Pattern Evaluation Checklist

A pattern is not ready because it sounds right. It is ready when the team can explain what job it owns, where it can fail, what bounds the failure, how it is evaluated, and how it behaves in production.

This checklist is the shared review lens for the book. Use it before choosing a pattern, before composing several patterns, and before promoting an agentic workflow into production.

Download the reusable worksheet: pattern evaluation scorecard.

For the engineering loop behind this checklist, see Evaluation-Driven Agent Development. Use the checklist to review a pattern. Use the development chapter to turn the review into datasets, fixtures, release gates, and production feedback.

Pattern evaluation flow

The Short Version

Every pattern should answer five questions:

What responsibility does this pattern own?
What new risk does it introduce?
What control keeps that risk bounded?
What eval proves the control works?
What production signal tells us it is drifting?

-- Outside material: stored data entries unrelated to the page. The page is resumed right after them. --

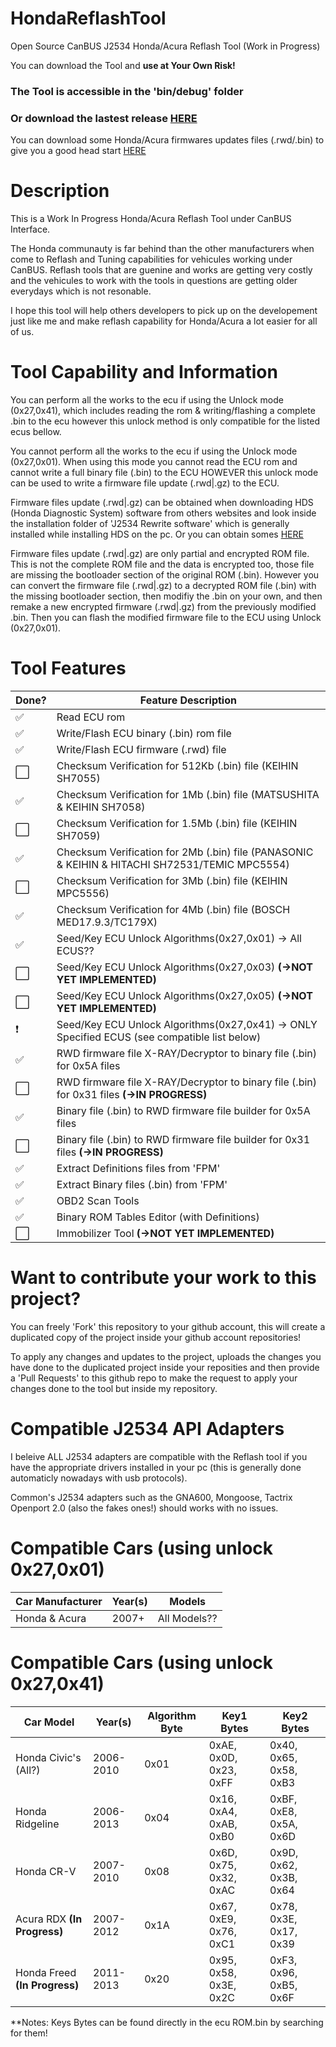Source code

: # HondaReflashTool

Open Source CanBUS J2534 Honda/Acura Reflash Tool (Work in Progress)

You can download the Tool and **use at Your Own Risk!**

### **The Tool is accessible in the 'bin/debug' folder**

### Or download the lastest release [HERE](https://github.com/bouletmarc/HondaReflashTool/releases)

You can download some Honda/Acura firmwares updates files (.rwd/.bin) to give you a good head start [HERE](https://github.com/bouletmarc/HondaCalibFiles)

# Description

This is a Work In Progress Honda/Acura Reflash Tool under CanBUS Interface.

The Honda communauty is far behind than the other manufacturers when come to Reflash and Tuning capabilities for vehicules working under CanBUS. Reflash tools that are guenine and works are getting very costly and the vehicules to work with the tools in questions are getting older everydays which is not resonable.

I hope this tool will help others developers to pick up on the developement just like me and make reflash capability for Honda/Acura a lot easier for all of us.

# Tool Capability and Information

You can perform all the works to the ecu if using the Unlock mode (0x27,0x41), which includes reading the rom & writing/flashing a complete .bin to the ecu however this unlock method is only compatible for the listed ecus bellow.

You cannot perform all the works to the ecu if using the Unlock mode (0x27,0x01). When using this mode you cannot read the ECU rom and cannot write a full binary file (.bin) to the ECU HOWEVER this unlock mode can be used to write a firmware file update (.rwd|.gz) to the ECU.

Firmware files update (.rwd|.gz) can be obtained when downloading HDS (Honda Diagnostic System) software from others websites and look inside the installation folder of 'J2534 Rewrite software' which is generally installed while installing HDS on the pc. Or you can obtain somes [HERE](https://github.com/bouletmarc/HondaCalibFiles)

Firmware files update (.rwd|.gz) are only partial and encrypted ROM file. This is not the complete ROM file and the data is encrypted too, those file are missing the bootloader section of the original ROM (.bin). However you can convert the firmware file (.rwd|.gz) to a decrypted ROM file (.bin) with the missing bootloader section, then modifiy the .bin on your own, and then remake a new encrypted firmware (.rwd|.gz) from the previously modified .bin. Then you can flash the modified firmware file to the ECU using Unlock (0x27,0x01).

# Tool Features

| Done? | Feature Description | 
|------|---------|
| :white_check_mark: | Read ECU rom |
| :white_check_mark: | Write/Flash ECU binary (.bin) rom file |
| :white_check_mark: | Write/Flash ECU firmware (.rwd) file |
| :white_large_square: | Checksum Verification for 512Kb (.bin) file (KEIHIN SH7055) |
| :white_check_mark: | Checksum Verification for 1Mb (.bin) file (MATSUSHITA & KEIHIN SH7058) |
| :white_large_square: | Checksum Verification for 1.5Mb (.bin) file (KEIHIN SH7059) |
| :white_check_mark: | Checksum Verification for 2Mb (.bin) file (PANASONIC & KEIHIN & HITACHI SH72531/TEMIC MPC5554) |
| :white_large_square: | Checksum Verification for 3Mb (.bin) file (KEIHIN MPC5556) |
| :white_check_mark: | Checksum Verification for 4Mb (.bin) file (BOSCH MED17.9.3/TC179X) |
| :white_check_mark: | Seed/Key ECU Unlock Algorithms(0x27,0x01) -> All ECUS?? |
| :white_large_square: | Seed/Key ECU Unlock Algorithms(0x27,0x03) **(->NOT YET IMPLEMENTED)** |
| :white_large_square: | Seed/Key ECU Unlock Algorithms(0x27,0x05) **(->NOT YET IMPLEMENTED)** |
| :exclamation: | Seed/Key ECU Unlock Algorithms(0x27,0x41) -> ONLY Specified ECUS (see compatible list below) |
| :white_check_mark: | RWD firmware file X-RAY/Decryptor to binary file (.bin) for 0x5A files |
| :white_large_square: | RWD firmware file X-RAY/Decryptor to binary file (.bin) for 0x31 files **(->IN PROGRESS)** |
| :white_check_mark: | Binary file (.bin) to RWD firmware file builder for 0x5A files |
| :white_large_square: | Binary file (.bin) to RWD firmware file builder for 0x31 files **(->IN PROGRESS)** |
| :white_check_mark: | Extract Definitions files from 'FPM' |
| :white_check_mark: | Extract Binary files (.bin) from 'FPM' |
| :white_check_mark: | OBD2 Scan Tools |
| :white_check_mark: | Binary ROM Tables Editor (with Definitions) |
| :white_large_square: | Immobilizer Tool **(->NOT YET IMPLEMENTED)** |

# Want to contribute your work to this project?

You can freely 'Fork' this repository to your github account, this will create a duplicated copy of the project inside your github account repositories!

To apply any changes and updates to the project, uploads the changes you have done to the duplicated project inside your reposities and then provide a 'Pull Requests' to this github repo to make the request to apply your changes done to the tool but inside my repository.

# Compatible J2534 API Adapters

I beleive ALL J2534 adapters are compatible with the Reflash tool if you have the appropriate drivers installed in your pc (this is generally done automaticly nowadays with usb protocols).

Common's J2534 adapters such as the GNA600, Mongoose, Tactrix Openport 2.0 (also the fakes ones!) should works with no issues.

# Compatible Cars (using unlock 0x27,0x01)

| Car Manufacturer | Year(s) | Models |
|------|---------|---------|
| Honda & Acura | 2007+ | All Models?? |

# Compatible Cars (using unlock 0x27,0x41)

| Car Model | Year(s) | Algorithm Byte | Key1 Bytes | Key2 Bytes |
|------|---------|---------|---------|---------|
| Honda Civic's (All?) | 2006-2010 | 0x01 | 0xAE, 0x0D, 0x23, 0xFF | 0x40, 0x65, 0x58, 0xB3 |
| Honda Ridgeline | 2006-2013 | 0x04 | 0x16, 0xA4, 0xAB, 0xB0 | 0xBF, 0xE8, 0x5A, 0x6D |
| Honda CR-V | 2007-2010 | 0x08 | 0x6D, 0x75, 0x32, 0xAC | 0x9D, 0x62, 0x3B, 0x64 |
| Acura RDX **(In Progress)** | 2007-2012 | 0x1A | 0x67, 0xE9, 0x76, 0xC1 | 0x78, 0x3E, 0x17, 0x39 |
| Honda Freed **(In Progress)** | 2011-2013 | 0x20 | 0x95, 0x58, 0x3E, 0x2C | 0xF3, 0x96, 0xB5, 0x6F |

**Notes: Keys Bytes can be found directly in the ecu ROM.bin by searching for them!

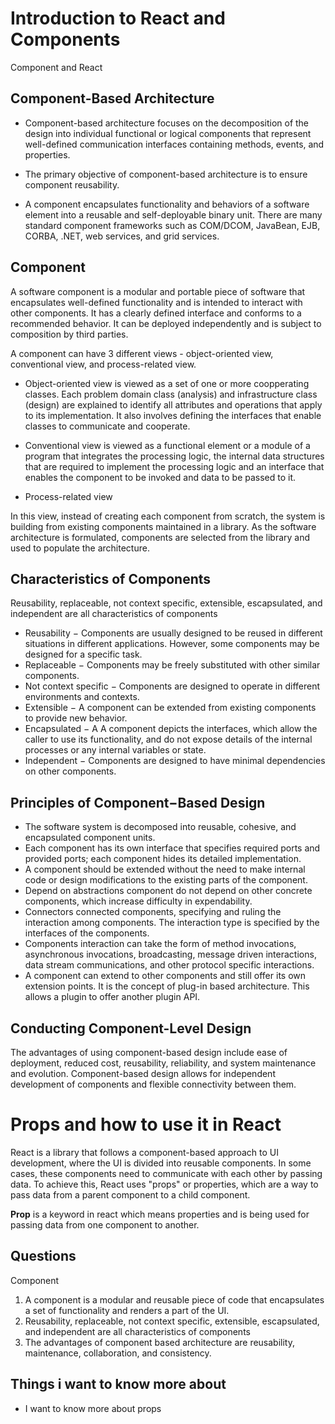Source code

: # Introduction to React and Components

Component and React

## Component-Based Architecture

* Component-based architecture focuses on the decomposition of the design into individual functional or logical components that represent well-defined communication interfaces containing methods, events, and properties.

* The primary objective of component-based architecture is to ensure component reusability.

* A component encapsulates functionality and behaviors of a software element into a reusable and self-deployable binary unit. There are many standard component frameworks such as COM/DCOM, JavaBean, EJB, CORBA, .NET, web services, and grid services.

## Component

A software component is a modular and portable piece of software that encapsulates well-defined functionality and is intended to interact with other components. It has a clearly defined interface and conforms to a recommended behavior. It can be deployed independently and is subject to composition by third parties.

A component can have 3 different views - object-oriented view, conventional view, and process-related view.

* Object-oriented view is viewed as a set of one or more coopperating classes. Each problem domain class (analysis) and infrastructure class (design) are explained to identify all attributes and operations that apply to its implementation. It also involves defining the interfaces that enable classes to communicate and cooperate.

* Conventional view is viewed as a functional element or a module of a program that integrates the processing logic, the internal data structures that are required to implement the processing logic and an interface that enables the component to be invoked and data to be passed to it.

* Process-related view

In this view, instead of creating each component from scratch, the system is building from existing components maintained in a library. As the software architecture is formulated, components are selected from the library and used to populate the architecture.

## Characteristics of Components

Reusability, replaceable, not context specific, extensible, escapsulated, and independent are all characteristics of components

* Reusability − Components are usually designed to be reused in different situations in different applications. However, some components may be designed for a specific task.
* Replaceable − Components may be freely substituted with other similar components.
* Not context specific − Components are designed to operate in different environments and contexts.
* Extensible − A component can be extended from existing components to provide new behavior.
* Encapsulated − A A component depicts the interfaces, which allow the caller to use its functionality, and do not expose details of the internal processes or any internal variables or state.
* Independent − Components are designed to have minimal dependencies on other components.

## Principles of Component−Based Design

* The software system is decomposed into reusable, cohesive, and encapsulated component units.
* Each component has its own interface that specifies required ports and provided ports; each component hides its detailed implementation.
* A component should be extended without the need to make internal code or design modifications to the existing parts of the component.
* Depend on abstractions component do not depend on other concrete components, which increase difficulty in expendability. 
* Connectors connected components, specifying and ruling the interaction among components. The interaction type is specified by the interfaces of the components.
* Components interaction can take the form of method invocations, asynchronous invocations, broadcasting, message driven interactions, data stream communications, and other protocol specific interactions.
* A component can extend to other components and still offer its own extension points. It is the concept of plug-in based architecture. This allows a plugin to offer another plugin API.

## Conducting Component-Level Design

The advantages of using component-based design include ease of deployment, reduced cost, reusability, reliability, and system maintenance and evolution. Component-based design allows for independent development of components and flexible connectivity between them.

# Props and how to use it in React

React is a library that follows a component-based approach to UI development, where the UI is divided into reusable components. In some cases, these components need to communicate with each other by passing data. To achieve this, React uses "props" or properties, which are a way to pass data from a parent component to a child component. 

**Prop** is a keyword in react which means properties and is being used for passing data from one component to another. 


## Questions

Component 

1. A component is a modular and reusable piece of code that encapsulates a set of functionality and renders a part of the UI.
2. Reusability, replaceable, not context specific, extensible, escapsulated, and independent are all characteristics of components
3. The advantages of component based architecture are reusability, maintenance, collaboration, and consistency. 

## Things i want to know more about

* I want to know more about props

If the pattern cannot answer those questions, it is probably not a pattern yet. It is an implementation idea.

Evaluation Table

Use this table as the default review template.

Area	Question	Evidence To Look For
Goal	What user or system goal does the pattern own?	A task contract, success criteria, refusal criteria, and owner.
Boundary	What is outside the pattern’s responsibility?	A clear handoff, caller contract, or escalation path.
Autonomy	What does the model decide, and what does software decide?	A split between proposal, validation, execution, and stop.
Loop	Can the pattern repeat?	Max steps, max tool calls, timeout, retry budget, and stop reason.
Tools	What can the pattern read or change?	Tool allowlist, schema validation, permission checks, and audit events.
State	What state is read, written, or persisted?	State owner, update rules, replay behavior, and memory write policy.
Context	What evidence enters the working set?	Source eligibility, retrieval rules, freshness checks, and context budget.
Security	What can untrusted input influence?	Threat model, prompt-injection controls, sandboxing, and approval gates.
Evaluation	What failure must be caught before release?	Golden tasks, negative cases, trajectory evals, mocked tools, and regression fixtures.
Observability	Can a failed run be explained later?	Trace ID, model spans, tool spans, decisions, policy denials, costs, and stop reason.
Operations	Can the pattern be rolled back or disabled?	Versioned prompts, tool manifests, model routes, feature flags, and circuit breakers.

Review Score

Use a simple score when the pattern is going into a design review or release gate.

Score	Meaning	Decision
0	Missing or only prompt-level.	Block. The control is not real.
1	Described but not implemented or tested.	Do not release. Convert the description into code, config, or tests.
2	Implemented but weakly tested or hard to inspect.	Release only for low-risk internal use.
3	Implemented, tested, traceable, and owned.	Accept for the stated risk level.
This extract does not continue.